YOUR INSTRUCTIONS
Using the records beneath, say how many lines contain the word "message", without comment.

==== DATA SECTION ====

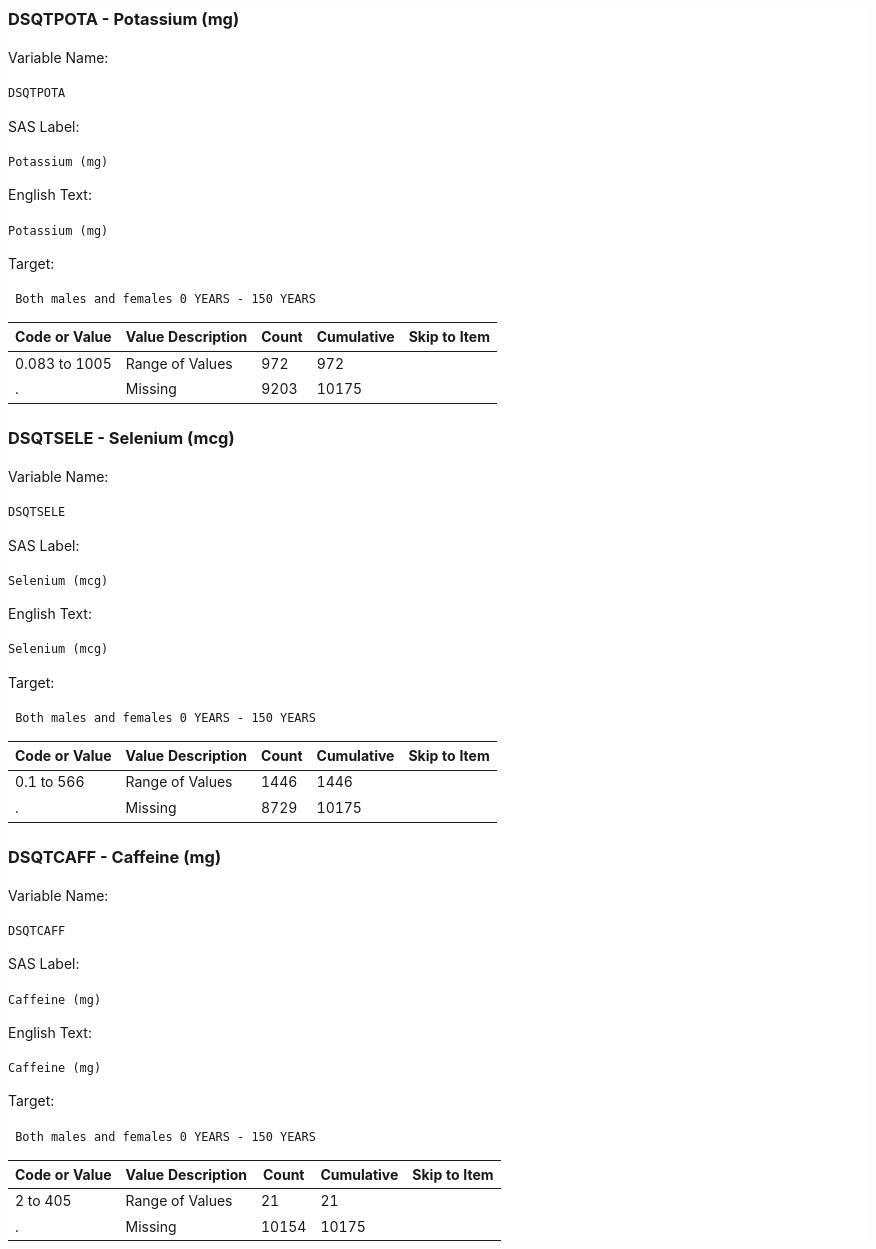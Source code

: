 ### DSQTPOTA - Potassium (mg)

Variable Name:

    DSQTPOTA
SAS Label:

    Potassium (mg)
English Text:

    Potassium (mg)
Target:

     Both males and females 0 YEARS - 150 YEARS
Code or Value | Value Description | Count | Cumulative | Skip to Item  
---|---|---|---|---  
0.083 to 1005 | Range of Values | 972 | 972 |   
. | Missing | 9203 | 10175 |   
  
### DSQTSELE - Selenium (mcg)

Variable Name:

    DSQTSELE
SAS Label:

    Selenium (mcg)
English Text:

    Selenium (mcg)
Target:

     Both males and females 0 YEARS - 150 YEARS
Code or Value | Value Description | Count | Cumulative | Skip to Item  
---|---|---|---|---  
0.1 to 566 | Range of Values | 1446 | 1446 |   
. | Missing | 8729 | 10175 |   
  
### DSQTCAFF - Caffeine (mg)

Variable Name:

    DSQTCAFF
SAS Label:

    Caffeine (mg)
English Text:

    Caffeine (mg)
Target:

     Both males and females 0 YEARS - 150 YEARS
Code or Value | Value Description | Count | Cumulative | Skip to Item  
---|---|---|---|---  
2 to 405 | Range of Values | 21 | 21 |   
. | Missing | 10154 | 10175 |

====
==== DATA SECTION ====

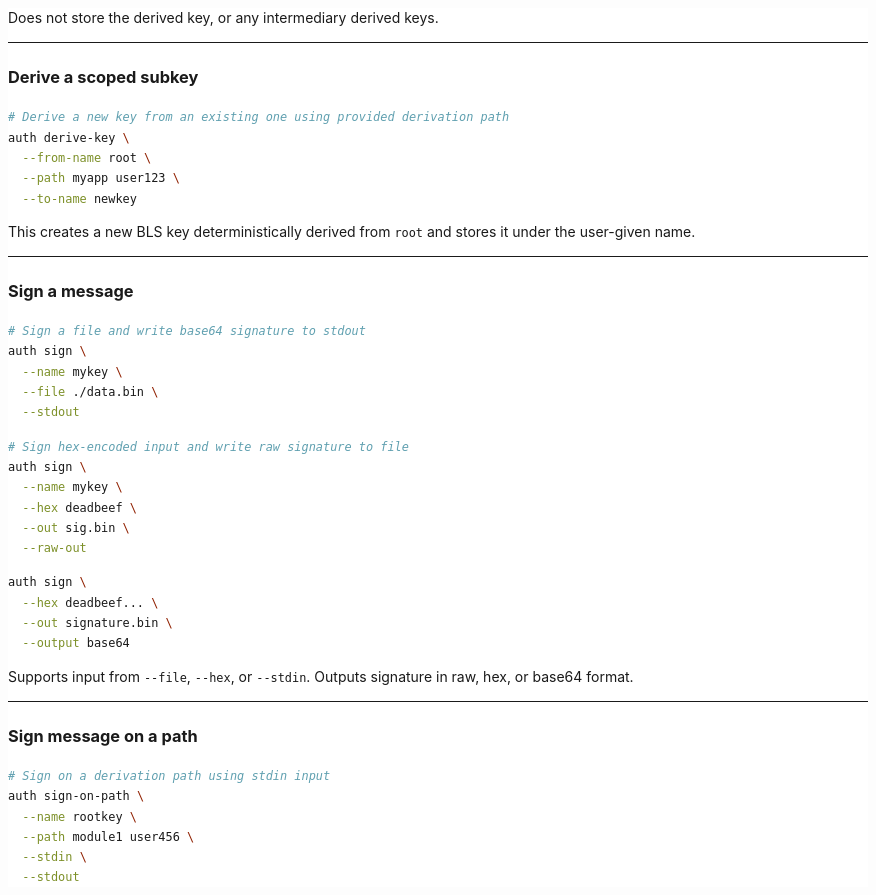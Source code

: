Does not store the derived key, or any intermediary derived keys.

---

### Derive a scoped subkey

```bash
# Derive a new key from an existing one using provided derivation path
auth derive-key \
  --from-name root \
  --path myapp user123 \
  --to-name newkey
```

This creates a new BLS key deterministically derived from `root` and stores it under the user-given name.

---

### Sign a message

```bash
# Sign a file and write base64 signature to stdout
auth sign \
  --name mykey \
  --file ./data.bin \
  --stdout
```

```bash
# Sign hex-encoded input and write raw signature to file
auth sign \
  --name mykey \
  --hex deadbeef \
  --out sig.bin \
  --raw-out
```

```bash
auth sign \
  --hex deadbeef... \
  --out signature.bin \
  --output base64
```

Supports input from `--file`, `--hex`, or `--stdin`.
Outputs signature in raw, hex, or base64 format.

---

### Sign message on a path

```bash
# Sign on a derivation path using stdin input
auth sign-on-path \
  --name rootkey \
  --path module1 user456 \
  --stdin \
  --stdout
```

====
==== DATA SECTION ====

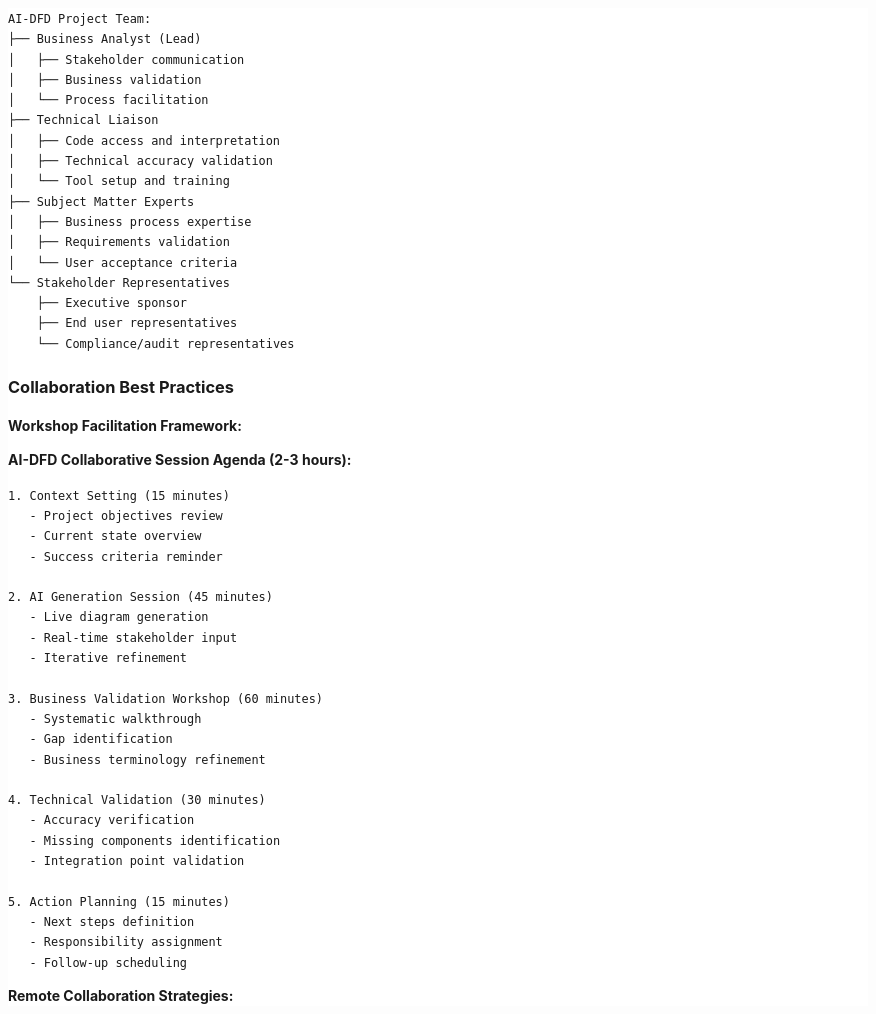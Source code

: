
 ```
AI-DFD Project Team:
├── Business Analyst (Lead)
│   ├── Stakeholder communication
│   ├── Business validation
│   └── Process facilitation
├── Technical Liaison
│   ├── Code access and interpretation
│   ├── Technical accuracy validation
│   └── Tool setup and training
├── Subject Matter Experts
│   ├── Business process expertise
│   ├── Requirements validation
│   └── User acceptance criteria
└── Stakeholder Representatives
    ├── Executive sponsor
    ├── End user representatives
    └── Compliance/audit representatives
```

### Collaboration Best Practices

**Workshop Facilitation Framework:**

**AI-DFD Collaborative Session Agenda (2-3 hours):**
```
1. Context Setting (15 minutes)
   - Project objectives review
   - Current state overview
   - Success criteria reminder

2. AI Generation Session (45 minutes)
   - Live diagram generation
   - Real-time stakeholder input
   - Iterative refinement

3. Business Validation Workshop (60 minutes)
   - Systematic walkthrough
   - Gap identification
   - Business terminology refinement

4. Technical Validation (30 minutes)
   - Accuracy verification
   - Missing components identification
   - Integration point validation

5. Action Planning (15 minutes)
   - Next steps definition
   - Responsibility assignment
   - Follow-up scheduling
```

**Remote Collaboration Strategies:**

====

RESPONSE FOR THIS EXERCISE
2